A $1.5 million gift has been given to Fresno State to establish the Joseph S. Slotnick Distinguished Professorship in the Silent Garden. This professorship will be part of the Department of Communicative Disorders and Deaf Studies within the College of Health and Human Services.
As the endowment’s name suggests, the money comes to the university from Slotnick, a computer systems analyst and developer, who has been deaf since age 3.
A graduate of Harvard University and key developer of the TTY communication device now used by many deaf people, Slotnick understands both the benefits of higher education, as well as the need for better communication and understanding between hearing people and deaf people.
“More people need education about the deaf community,” Slotnick said.
Indeed, this is the goal for him and his wife, Mary. Before their marriage in 1984, both were involved with educating people about deafness, and working in the deaf community to better understand the needs of deaf people.
While her daughter ”” who is deaf ”” was growing up, Mary Slotnick found help from various deaf education professors. These professors were pioneers in educating and supporting the hearing parents of deaf children. The Slotnicks’ donation is meant to continue the work of such professors.
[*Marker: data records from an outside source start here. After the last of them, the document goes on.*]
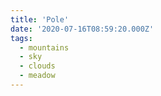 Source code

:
 ```yaml
---
title: 'Pole'
date: '2020-07-16T08:59:20.000Z'
tags:
  - mountains
  - sky
  - clouds
  - meadow
---
```


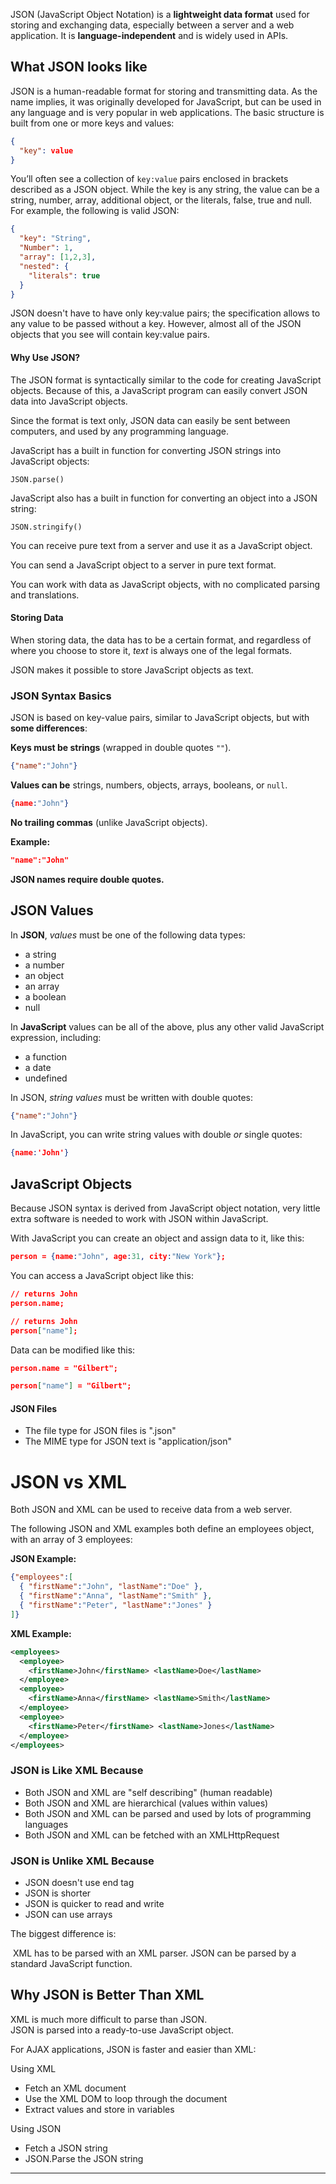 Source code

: JSON (JavaScript Object Notation) is a **lightweight data format** used for storing and exchanging data, especially between a server and a web application. It is **language-independent** and is widely used in APIs.

## What JSON looks like

JSON is a human-readable format for storing and transmitting data. As the name implies, it was originally developed for JavaScript, but can be used in any language and is very popular in web applications. The basic structure is built from one or more keys and values:

```json
{
  "key": value
}
```

You’ll often see a collection of `key:value` pairs enclosed in brackets described as a JSON object. While the key is any string, the value can be a string, number, array, additional object, or the literals, false, true and null. For example, the following is valid JSON:

```json
{
  "key": "String",
  "Number": 1,
  "array": [1,2,3],	
  "nested": {
	"literals": true
  }	
}
```

JSON doesn't have to have only key:value pairs; the specification allows to any value to be passed without a key. However, almost all of the JSON objects that you see will contain key:value pairs.

#### Why Use JSON?

The JSON format is syntactically similar to the code for creating JavaScript objects. Because of this, a JavaScript program can easily convert JSON data into JavaScript objects.

Since the format is text only, JSON data can easily be sent between computers, and used by any programming language.

JavaScript has a built in function for converting JSON strings into JavaScript objects:

`JSON.parse()`

JavaScript also has a built in function for converting an object into a JSON string:

`JSON.stringify()`

You can receive pure text from a server and use it as a JavaScript object.

You can send a JavaScript object to a server in pure text format.

You can work with data as JavaScript objects, with no complicated parsing and translations.


#### Storing Data

When storing data, the data has to be a certain format, and regardless of where you choose to store it, _text_ is always one of the legal formats.

JSON makes it possible to store JavaScript objects as text.


### JSON Syntax Basics

JSON is based on key-value pairs, similar to JavaScript objects, but with **some differences**:  

**Keys must be strings** (wrapped in double quotes `""`).  

```json
{"name":"John"}
```
 
**Values can be** strings, numbers, objects, arrays, booleans, or `null`.  

```json
{name:"John"}
```

**No trailing commas** (unlike JavaScript objects).

**Example:**

```json
"name":"John"
```

**JSON names require double quotes.**

## JSON Values

In **JSON**, _values_ must be one of the following data types:

- a string
- a number
- an object
- an array
- a boolean
- null

In **JavaScript** values can be all of the above, plus any other valid JavaScript expression, including:

- a function
- a date
- undefined

In JSON, _string values_ must be written with double quotes:

```json
{"name":"John"}
```

In JavaScript, you can write string values with double _or_ single quotes:

```json
{name:'John'}
```

## JavaScript Objects

Because JSON syntax is derived from JavaScript object notation, very little extra software is needed to work with JSON within JavaScript.

With JavaScript you can create an object and assign data to it, like this:

```json
person = {name:"John", age:31, city:"New York"};
```

You can access a JavaScript object like this:

```json
// returns John  
person.name;

// returns John  
person["name"];
```

Data can be modified like this:

```json
person.name = "Gilbert";

person["name"] = "Gilbert";
```

#### JSON Files

- The file type for JSON files is ".json"
- The MIME type for JSON text is "application/json"

# JSON vs XML

Both JSON and XML can be used to receive data from a web server.

The following JSON and XML examples both define an employees object, with an array of 3 employees:

**JSON Example:**

```json
{"employees":[  
  { "firstName":"John", "lastName":"Doe" },  
  { "firstName":"Anna", "lastName":"Smith" },  
  { "firstName":"Peter", "lastName":"Jones" }  
]}
```

**XML Example:**

```xml
<employees>  
  <employee>  
    <firstName>John</firstName> <lastName>Doe</lastName>  
  </employee>  
  <employee>  
    <firstName>Anna</firstName> <lastName>Smith</lastName>  
  </employee>  
  <employee>  
    <firstName>Peter</firstName> <lastName>Jones</lastName>  
  </employee>  
</employees>
```

### JSON is Like XML Because

- Both JSON and XML are "self describing" (human readable)
- Both JSON and XML are hierarchical (values within values)
- Both JSON and XML can be parsed and used by lots of programming languages
- Both JSON and XML can be fetched with an XMLHttpRequest

### JSON is Unlike XML Because

- JSON doesn't use end tag
- JSON is shorter
- JSON is quicker to read and write
- JSON can use arrays

The biggest difference is:

 XML has to be parsed with an XML parser. JSON can be parsed by a standard JavaScript function.

## Why JSON is Better Than XML

XML is much more difficult to parse than JSON.  
JSON is parsed into a ready-to-use JavaScript object.

For AJAX applications, JSON is faster and easier than XML:

Using XML

- Fetch an XML document
- Use the XML DOM to loop through the document
- Extract values and store in variables

Using JSON

- Fetch a JSON string
- JSON.Parse the JSON string

---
“When we first talked about an endowment for the Silent Garden, I was so thrilled that would be another professor,” Mary Slotnick said.
Fresno State’s professor emeritus of deaf studies and deaf education, Paul Ogden published a book in 1982 titled, “The Silent Garden.” Since then, Ogden has founded a program at Fresno State known as The Silent Garden.
“The silent world of those who are deaf or hard of hearing too often makes those individuals invisible to the hearing world . . . The Silent Garden helps to bring awareness and understanding in order to foster communication and opportunity,” Ogden said in a university press release.
Ogden has known Joseph Slotnick for 41 years. At Friday’s conference he referred to Slotnick as a mentor and friend. The Slotnicks’ see Ogden as a torchbearer for the continual strides made in lessening the communication divide between deaf and hearing people.
Indeed, this was a major theme of last Friday’s conference announcing the endowment.
In the Ellipse Gallery of the Henry Madden Library, both deaf and hearing people gathered to show appreciation. The audio differences between people would have been unknown were it not for a translator standing next to the podium, communicating in American Sign Language. As provost and vice president for academic affairs, William Covino spoke, the translator silently signed to the audience. When Ogden spoke, the translator sat in the front row, microphone in hand, speaking the sentences he signed.
The scene was an echo from a line in Ogden’s book. In the preface, he writes, “Hearing people now recognize that deafness is not about hearing, but about communication.”
For deaf-education major Chad Catron, this line was profoundly correct. Fellow deaf-studies student Anthony Davis, demonstrated the accuracy of the statement, asking a reporter if the problems in conversing with him came from lack of hearing or simply a lack of understanding the mode of communication.
“There is nothing wrong with being deaf. We can communicate. It’s just a matter of finding a way,” Davis said.